- **Provided material**:

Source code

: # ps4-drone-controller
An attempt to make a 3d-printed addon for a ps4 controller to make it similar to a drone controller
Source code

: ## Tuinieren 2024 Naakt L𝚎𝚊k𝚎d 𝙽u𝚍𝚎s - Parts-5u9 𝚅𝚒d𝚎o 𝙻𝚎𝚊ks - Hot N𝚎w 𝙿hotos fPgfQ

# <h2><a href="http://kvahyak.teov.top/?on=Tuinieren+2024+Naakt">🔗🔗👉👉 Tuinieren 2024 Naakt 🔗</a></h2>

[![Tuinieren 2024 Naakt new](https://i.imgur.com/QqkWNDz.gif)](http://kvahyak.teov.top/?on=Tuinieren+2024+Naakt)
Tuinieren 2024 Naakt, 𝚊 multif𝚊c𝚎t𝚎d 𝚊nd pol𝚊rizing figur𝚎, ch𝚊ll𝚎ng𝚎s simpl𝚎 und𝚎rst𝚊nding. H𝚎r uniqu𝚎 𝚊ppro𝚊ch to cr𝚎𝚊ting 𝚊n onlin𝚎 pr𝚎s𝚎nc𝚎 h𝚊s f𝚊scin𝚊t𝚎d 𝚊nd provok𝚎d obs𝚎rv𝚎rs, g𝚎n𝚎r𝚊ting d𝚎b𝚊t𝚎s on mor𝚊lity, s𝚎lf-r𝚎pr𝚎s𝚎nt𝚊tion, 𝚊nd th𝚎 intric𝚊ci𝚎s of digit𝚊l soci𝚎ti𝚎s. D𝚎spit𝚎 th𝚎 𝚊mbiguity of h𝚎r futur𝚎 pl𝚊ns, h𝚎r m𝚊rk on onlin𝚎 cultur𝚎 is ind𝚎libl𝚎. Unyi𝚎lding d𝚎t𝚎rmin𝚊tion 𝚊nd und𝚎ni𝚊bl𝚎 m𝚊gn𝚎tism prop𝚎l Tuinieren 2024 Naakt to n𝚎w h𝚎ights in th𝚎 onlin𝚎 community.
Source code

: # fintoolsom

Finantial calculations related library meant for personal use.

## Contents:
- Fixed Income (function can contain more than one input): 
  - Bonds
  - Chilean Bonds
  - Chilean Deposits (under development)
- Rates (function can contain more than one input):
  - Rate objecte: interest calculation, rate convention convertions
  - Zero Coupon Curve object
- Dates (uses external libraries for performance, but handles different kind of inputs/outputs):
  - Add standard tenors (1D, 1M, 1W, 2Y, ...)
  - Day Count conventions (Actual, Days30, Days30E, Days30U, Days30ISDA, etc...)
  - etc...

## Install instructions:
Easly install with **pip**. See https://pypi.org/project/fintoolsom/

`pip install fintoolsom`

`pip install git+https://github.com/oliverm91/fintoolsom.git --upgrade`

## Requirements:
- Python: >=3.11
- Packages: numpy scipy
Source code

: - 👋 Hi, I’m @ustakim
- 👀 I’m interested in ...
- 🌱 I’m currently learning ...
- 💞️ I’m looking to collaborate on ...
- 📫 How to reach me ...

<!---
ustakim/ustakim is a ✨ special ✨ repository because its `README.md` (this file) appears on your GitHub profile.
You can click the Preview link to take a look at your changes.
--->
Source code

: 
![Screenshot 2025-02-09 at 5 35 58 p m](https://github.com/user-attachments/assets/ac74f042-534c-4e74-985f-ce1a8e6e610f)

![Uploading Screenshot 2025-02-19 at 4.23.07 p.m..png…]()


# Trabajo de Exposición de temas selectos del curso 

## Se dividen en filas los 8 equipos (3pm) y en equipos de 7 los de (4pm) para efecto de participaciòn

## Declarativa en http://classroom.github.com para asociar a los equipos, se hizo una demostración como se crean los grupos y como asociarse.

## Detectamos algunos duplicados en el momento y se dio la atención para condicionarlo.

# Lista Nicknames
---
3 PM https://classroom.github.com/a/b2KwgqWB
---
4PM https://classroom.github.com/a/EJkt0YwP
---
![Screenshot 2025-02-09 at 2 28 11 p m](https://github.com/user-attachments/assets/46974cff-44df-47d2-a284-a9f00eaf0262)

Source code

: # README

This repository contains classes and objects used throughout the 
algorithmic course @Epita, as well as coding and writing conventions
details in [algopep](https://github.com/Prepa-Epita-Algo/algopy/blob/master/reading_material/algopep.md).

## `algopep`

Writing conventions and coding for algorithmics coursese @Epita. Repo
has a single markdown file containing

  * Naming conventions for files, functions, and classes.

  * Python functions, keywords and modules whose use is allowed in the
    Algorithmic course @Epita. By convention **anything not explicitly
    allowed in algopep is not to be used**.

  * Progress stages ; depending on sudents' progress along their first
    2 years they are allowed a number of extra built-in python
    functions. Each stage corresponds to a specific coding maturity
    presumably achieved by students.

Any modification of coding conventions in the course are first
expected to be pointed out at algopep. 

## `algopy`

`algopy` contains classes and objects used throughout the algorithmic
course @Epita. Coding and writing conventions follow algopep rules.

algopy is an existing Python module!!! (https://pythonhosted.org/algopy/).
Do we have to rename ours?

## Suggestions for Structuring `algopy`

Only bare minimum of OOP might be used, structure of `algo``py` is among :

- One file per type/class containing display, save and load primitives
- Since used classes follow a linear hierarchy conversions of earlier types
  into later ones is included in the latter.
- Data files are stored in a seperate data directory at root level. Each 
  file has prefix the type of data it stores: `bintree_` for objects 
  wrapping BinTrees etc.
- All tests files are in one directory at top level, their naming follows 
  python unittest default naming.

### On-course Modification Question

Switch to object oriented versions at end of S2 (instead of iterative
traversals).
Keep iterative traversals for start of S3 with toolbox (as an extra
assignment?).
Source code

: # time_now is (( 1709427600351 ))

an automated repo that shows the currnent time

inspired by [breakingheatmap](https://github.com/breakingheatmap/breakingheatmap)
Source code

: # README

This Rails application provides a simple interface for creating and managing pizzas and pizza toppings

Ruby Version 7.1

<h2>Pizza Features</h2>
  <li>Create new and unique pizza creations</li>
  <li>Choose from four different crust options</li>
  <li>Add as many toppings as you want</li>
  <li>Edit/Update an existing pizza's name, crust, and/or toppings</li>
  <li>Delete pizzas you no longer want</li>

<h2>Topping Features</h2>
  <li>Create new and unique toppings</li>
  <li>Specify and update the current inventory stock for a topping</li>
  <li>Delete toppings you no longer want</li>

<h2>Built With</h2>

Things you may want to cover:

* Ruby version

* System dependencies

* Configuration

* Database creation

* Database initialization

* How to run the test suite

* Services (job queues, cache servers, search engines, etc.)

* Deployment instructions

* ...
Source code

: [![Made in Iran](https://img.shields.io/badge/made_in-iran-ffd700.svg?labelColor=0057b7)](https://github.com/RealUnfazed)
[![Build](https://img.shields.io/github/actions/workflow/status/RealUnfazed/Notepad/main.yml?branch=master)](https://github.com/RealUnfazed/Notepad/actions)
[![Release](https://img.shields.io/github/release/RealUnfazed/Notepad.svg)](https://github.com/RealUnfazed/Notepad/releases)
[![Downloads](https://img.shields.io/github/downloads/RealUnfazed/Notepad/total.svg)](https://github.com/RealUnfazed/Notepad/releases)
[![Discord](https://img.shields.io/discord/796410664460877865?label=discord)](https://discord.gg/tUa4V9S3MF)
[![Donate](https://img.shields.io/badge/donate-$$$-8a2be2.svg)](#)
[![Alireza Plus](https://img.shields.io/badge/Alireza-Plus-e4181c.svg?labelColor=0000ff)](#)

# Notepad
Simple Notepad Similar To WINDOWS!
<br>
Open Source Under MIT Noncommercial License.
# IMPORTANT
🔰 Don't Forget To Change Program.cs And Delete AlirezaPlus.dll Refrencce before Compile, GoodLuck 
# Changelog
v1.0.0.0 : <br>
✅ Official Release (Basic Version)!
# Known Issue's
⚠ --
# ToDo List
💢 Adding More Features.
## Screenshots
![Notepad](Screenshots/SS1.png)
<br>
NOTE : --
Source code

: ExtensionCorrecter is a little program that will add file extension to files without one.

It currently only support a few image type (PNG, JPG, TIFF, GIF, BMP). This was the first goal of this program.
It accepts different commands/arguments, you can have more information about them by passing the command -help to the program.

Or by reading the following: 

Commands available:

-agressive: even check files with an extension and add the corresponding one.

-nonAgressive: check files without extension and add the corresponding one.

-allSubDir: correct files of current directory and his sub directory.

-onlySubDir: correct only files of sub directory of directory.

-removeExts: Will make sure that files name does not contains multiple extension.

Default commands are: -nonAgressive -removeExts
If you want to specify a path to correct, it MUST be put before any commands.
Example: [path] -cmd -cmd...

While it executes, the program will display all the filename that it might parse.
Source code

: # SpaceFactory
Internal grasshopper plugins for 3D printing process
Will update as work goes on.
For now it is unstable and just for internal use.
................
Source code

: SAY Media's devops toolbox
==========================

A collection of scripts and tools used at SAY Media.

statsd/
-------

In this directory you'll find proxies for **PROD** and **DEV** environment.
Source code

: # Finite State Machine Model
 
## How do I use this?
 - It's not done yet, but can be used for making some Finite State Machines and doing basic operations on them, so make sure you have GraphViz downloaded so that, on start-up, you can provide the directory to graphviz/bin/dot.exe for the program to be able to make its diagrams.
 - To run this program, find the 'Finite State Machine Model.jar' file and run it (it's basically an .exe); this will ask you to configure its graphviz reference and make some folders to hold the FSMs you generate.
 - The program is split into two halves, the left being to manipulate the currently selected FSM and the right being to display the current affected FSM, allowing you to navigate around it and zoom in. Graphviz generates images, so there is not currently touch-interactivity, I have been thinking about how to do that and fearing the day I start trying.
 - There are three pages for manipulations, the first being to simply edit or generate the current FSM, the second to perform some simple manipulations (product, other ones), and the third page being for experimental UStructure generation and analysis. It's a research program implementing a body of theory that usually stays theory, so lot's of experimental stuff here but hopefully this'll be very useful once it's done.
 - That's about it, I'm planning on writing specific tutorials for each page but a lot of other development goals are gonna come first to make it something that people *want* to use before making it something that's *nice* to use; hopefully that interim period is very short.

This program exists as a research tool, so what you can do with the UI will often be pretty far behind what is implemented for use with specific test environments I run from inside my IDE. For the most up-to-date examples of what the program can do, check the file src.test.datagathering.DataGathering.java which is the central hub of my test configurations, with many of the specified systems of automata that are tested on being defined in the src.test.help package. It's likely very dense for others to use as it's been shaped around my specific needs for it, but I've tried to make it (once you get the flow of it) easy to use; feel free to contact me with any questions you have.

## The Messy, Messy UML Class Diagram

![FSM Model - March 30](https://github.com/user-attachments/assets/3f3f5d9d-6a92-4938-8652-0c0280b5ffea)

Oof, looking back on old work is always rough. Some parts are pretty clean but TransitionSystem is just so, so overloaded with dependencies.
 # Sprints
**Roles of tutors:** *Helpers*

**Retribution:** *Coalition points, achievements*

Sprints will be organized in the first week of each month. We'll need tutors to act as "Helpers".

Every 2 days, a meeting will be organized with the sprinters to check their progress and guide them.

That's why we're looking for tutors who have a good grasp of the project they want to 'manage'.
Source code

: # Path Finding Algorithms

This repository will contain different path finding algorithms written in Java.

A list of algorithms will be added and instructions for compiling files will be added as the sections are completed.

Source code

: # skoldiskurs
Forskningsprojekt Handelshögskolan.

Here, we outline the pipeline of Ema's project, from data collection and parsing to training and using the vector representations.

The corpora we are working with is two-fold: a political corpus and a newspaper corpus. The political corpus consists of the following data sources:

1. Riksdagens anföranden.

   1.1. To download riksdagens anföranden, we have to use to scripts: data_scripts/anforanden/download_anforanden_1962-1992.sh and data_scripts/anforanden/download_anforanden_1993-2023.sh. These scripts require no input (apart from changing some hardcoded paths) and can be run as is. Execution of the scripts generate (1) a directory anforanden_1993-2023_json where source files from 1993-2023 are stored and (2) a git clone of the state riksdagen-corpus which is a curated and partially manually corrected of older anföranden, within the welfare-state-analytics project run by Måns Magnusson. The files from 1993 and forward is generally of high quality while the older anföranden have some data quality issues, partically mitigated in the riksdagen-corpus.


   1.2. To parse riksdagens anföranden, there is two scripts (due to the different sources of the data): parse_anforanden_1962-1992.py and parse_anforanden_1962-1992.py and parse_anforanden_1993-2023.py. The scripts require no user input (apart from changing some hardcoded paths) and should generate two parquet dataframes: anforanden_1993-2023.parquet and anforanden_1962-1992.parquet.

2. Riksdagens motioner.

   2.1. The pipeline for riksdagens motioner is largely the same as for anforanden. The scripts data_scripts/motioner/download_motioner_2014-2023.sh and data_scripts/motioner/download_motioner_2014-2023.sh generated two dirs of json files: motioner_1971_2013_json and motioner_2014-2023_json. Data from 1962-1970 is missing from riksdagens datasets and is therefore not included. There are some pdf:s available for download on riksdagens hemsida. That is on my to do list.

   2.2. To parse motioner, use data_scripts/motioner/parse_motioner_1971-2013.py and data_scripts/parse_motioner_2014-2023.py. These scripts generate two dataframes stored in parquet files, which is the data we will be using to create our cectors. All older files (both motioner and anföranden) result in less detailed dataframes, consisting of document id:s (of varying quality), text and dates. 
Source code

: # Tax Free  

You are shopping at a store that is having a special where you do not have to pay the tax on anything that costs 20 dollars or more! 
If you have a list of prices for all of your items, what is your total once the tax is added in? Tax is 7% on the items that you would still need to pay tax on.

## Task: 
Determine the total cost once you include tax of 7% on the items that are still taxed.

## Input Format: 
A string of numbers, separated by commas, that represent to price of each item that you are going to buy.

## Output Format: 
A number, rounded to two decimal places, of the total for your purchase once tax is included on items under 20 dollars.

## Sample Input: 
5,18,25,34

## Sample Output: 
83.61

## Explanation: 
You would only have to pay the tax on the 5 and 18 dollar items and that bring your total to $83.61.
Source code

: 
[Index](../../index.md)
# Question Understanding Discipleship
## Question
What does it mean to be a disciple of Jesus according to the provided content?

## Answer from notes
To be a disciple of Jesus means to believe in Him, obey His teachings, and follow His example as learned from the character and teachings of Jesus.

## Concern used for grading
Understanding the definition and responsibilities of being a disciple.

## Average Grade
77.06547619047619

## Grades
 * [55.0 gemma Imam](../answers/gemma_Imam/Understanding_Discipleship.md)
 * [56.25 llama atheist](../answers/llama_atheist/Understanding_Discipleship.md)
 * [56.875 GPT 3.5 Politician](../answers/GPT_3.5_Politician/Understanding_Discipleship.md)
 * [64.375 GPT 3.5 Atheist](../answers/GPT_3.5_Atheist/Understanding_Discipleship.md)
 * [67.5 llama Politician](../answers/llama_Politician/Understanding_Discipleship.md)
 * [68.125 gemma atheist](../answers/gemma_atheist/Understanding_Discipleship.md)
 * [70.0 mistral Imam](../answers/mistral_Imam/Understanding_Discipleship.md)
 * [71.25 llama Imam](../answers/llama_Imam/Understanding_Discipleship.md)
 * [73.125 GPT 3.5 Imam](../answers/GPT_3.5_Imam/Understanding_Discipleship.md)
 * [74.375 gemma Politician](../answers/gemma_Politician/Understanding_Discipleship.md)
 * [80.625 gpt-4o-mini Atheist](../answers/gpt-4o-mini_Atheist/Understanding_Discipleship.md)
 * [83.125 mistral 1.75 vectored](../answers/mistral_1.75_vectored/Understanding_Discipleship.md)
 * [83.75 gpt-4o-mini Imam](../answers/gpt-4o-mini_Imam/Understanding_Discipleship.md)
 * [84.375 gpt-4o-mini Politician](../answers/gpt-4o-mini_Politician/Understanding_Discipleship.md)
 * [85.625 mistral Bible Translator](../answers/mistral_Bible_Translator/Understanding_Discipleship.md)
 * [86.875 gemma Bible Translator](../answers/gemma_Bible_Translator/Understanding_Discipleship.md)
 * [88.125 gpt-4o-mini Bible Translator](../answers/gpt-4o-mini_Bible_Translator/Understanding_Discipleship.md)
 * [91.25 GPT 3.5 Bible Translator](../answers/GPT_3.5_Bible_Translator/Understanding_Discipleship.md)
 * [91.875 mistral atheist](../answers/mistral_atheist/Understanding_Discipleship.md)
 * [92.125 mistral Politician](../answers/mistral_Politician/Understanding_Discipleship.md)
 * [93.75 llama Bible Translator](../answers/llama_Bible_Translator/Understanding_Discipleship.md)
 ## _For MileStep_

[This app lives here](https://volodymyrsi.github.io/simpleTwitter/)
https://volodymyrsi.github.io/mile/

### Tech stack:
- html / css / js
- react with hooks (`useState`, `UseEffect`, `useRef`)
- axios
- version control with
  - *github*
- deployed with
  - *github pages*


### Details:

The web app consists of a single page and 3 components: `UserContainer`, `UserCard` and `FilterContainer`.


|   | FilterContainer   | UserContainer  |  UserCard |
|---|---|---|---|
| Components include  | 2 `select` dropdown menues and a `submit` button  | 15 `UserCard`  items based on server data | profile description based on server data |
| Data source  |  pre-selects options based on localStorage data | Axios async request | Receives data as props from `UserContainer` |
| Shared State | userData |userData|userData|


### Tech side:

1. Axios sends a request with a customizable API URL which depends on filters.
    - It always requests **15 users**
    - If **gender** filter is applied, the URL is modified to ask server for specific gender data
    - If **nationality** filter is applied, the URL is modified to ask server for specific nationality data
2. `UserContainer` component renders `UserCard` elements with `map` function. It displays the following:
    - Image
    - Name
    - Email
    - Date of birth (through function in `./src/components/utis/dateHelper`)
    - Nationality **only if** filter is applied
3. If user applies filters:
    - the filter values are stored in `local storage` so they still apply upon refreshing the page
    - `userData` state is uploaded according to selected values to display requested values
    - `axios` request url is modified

- **What you are asked to do**: Write down exactly the span of lines above from the one containing "This repository will" to the one containing "1. Riksdagens anföranden.", both ends included.

- **Task response**:
This repository will contain different path finding algorithms written in Java.

A list of algorithms will be added and instructions for compiling files will be added as the sections are completed.

Source code

: # skoldiskurs
Forskningsprojekt Handelshögskolan.

Here, we outline the pipeline of Ema's project, from data collection and parsing to training and using the vector representations.

The corpora we are working with is two-fold: a political corpus and a newspaper corpus. The political corpus consists of the following data sources:

1. Riksdagens anföranden.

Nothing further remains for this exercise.